Description of the task
Only the number is wanted: how many lines below contain "func"?

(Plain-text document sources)
•••
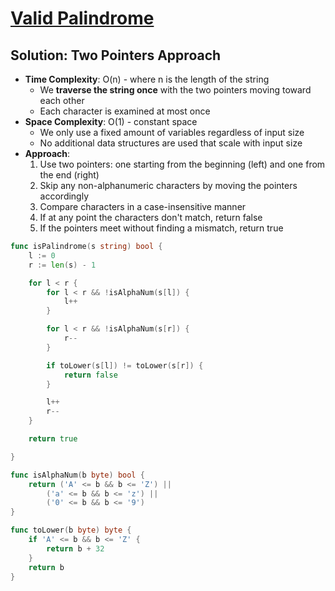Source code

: # [Valid Palindrome](https://leetcode.com/problems/valid-palindrome/description/)

## Solution: Two Pointers Approach
- **Time Complexity**: O(n) - where n is the length of the string
  - We **traverse the string once** with the two pointers moving toward each other
  - Each character is examined at most once
- **Space Complexity**: O(1) - constant space
  - We only use a fixed amount of variables regardless of input size
  - No additional data structures are used that scale with input size
- **Approach**:
  1. Use two pointers: one starting from the beginning (left) and one from the end (right)
  2. Skip any non-alphanumeric characters by moving the pointers accordingly
  3. Compare characters in a case-insensitive manner
  4. If at any point the characters don't match, return false
  5. If the pointers meet without finding a mismatch, return true

```go
func isPalindrome(s string) bool {
	l := 0
	r := len(s) - 1

	for l < r {
		for l < r && !isAlphaNum(s[l]) {
			l++
		}

		for l < r && !isAlphaNum(s[r]) {
			r--
		}

		if toLower(s[l]) != toLower(s[r]) {
			return false
		}

		l++
		r--
	}

	return true

}

func isAlphaNum(b byte) bool {
	return ('A' <= b && b <= 'Z') ||
		('a' <= b && b <= 'z') ||
		('0' <= b && b <= '9')
}

func toLower(b byte) byte {
	if 'A' <= b && b <= 'Z' {
		return b + 32
	}
	return b
}

```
•••
Task output
3